Task directions = Go through the lines below. Copy those with "strong".
*** Input data Section Begins ***
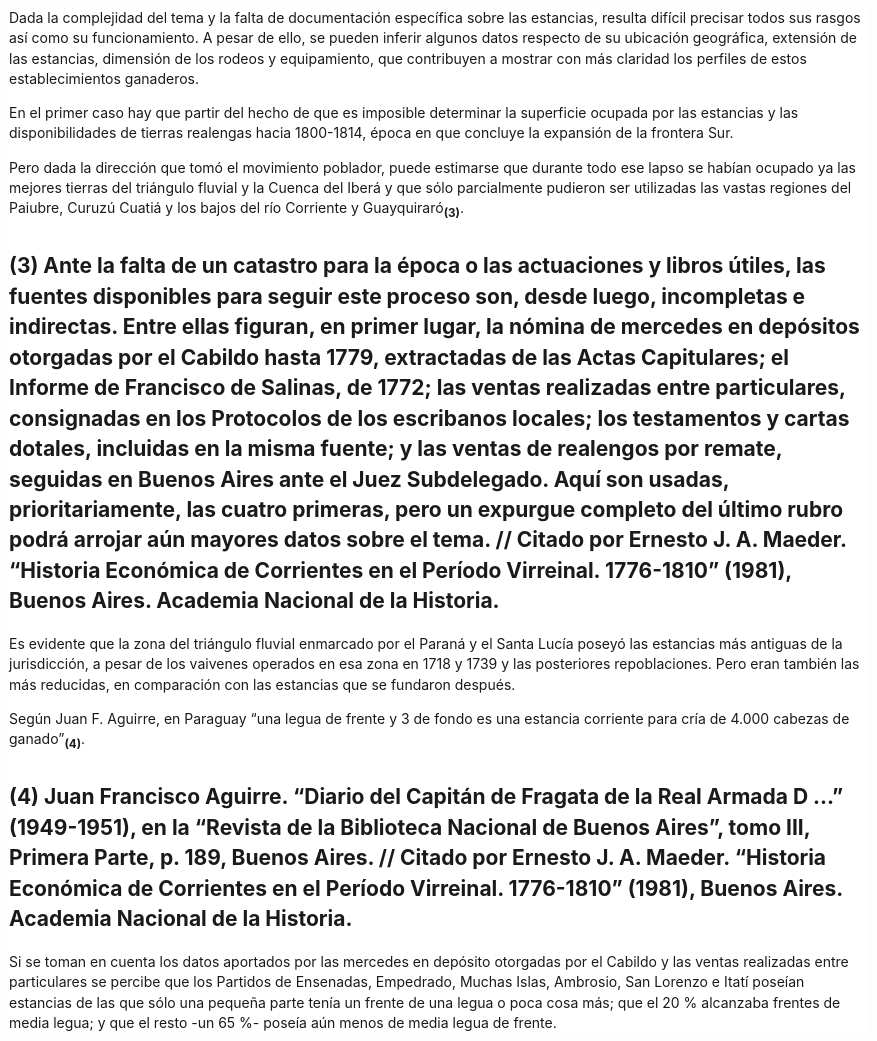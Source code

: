 Dada la complejidad del tema y la falta de documentación específica sobre las estancias, resulta difícil precisar todos sus rasgos así como su funcionamiento. A pesar de ello, se pueden inferir algunos datos respecto de su ubicación geográfica, extensión de las estancias, dimensión de los rodeos y equipamiento, que contribuyen a mostrar con más claridad los perfiles de estos establecimientos ganaderos.

En el primer caso hay que partir del hecho de que es imposible determinar la superficie ocupada por las estancias y las disponibilidades de tierras realengas hacia 1800-1814, época en que concluye la expansión de la frontera Sur.

Pero dada la dirección que tomó el movimiento poblador, puede estimarse que durante todo ese lapso se habían ocupado ya las mejores tierras del triángulo fluvial y la Cuenca del Iberá y que sólo parcialmente pudieron ser utilizadas las vastas regiones del Paiubre, Curuzú Cuatiá y los bajos del río Corriente y Guayquiraró<sub><strong>(3)</strong></sub>.

## **(3)** Ante la falta de un catastro para la época o las actuaciones y libros útiles, las fuentes disponibles para seguir este proceso son, desde luego, incompletas e indirectas. Entre ellas figuran, en primer lugar, la nómina de mercedes en depósitos otorgadas por el Cabildo hasta 1779, extractadas de las Actas Capitulares; el Informe de Francisco de Salinas, de 1772; las ventas realizadas entre particulares, consignadas en los Protocolos de los escribanos locales; los testamentos y cartas dotales, incluidas en la misma fuente; y las ventas de realengos por remate, seguidas en Buenos Aires ante el Juez Subdelegado. Aquí son usadas, prioritariamente, las cuatro primeras, pero un expurgue completo del último rubro podrá arrojar aún mayores datos sobre el tema. // Citado por Ernesto J. A. Maeder. “Historia Económica de Corrientes en el Período Virreinal. 1776-1810” (1981), Buenos Aires. Academia Nacional de la Historia.

Es evidente que la zona del triángulo fluvial enmarcado por el Paraná y el Santa Lucía poseyó las estancias más antiguas de la jurisdicción, a pesar de los vaivenes operados en esa zona en 1718 y 1739 y las posteriores repoblaciones. Pero eran también las más reducidas, en comparación con las estancias que se fundaron después.

Según Juan F. Aguirre, en Paraguay “una legua de frente y 3 de fondo es una estancia corriente para cría de 4.000 cabezas de ganado”<sub><strong>(4)</strong></sub>.

## **(4)** Juan Francisco Aguirre. “Diario del Capitán de Fragata de la Real Armada D ...” (1949-1951), en la “Revista de la Biblioteca Nacional de Buenos Aires”, tomo III, Primera Parte, p. 189, Buenos Aires. // Citado por Ernesto J. A. Maeder. “Historia Económica de Corrientes en el Período Virreinal. 1776-1810” (1981), Buenos Aires. Academia Nacional de la Historia.

Si se toman en cuenta los datos aportados por las mercedes en depósito otorgadas por el Cabildo y las ventas realizadas entre particulares se percibe que los Partidos de Ensenadas, Empedrado, Muchas Islas, Ambrosio, San Lorenzo e Itatí poseían estancias de las que sólo una pequeña parte tenía un frente de una legua o poca cosa más; que el 20 % alcanzaba frentes de media legua; y que el resto -un 65 %- poseía aún menos de media legua de frente.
*** Input data Section Ends ***
Solution to the problem =
Pero dada la dirección que tomó el movimiento poblador, puede estimarse que durante todo ese lapso se habían ocupado ya las mejores tierras del triángulo fluvial y la Cuenca del Iberá y que sólo parcialmente pudieron ser utilizadas las vastas regiones del Paiubre, Curuzú Cuatiá y los bajos del río Corriente y Guayquiraró<sub><strong>(3)</strong></sub>.
Según Juan F. Aguirre, en Paraguay “una legua de frente y 3 de fondo es una estancia corriente para cría de 4.000 cabezas de ganado”<sub><strong>(4)</strong></sub>.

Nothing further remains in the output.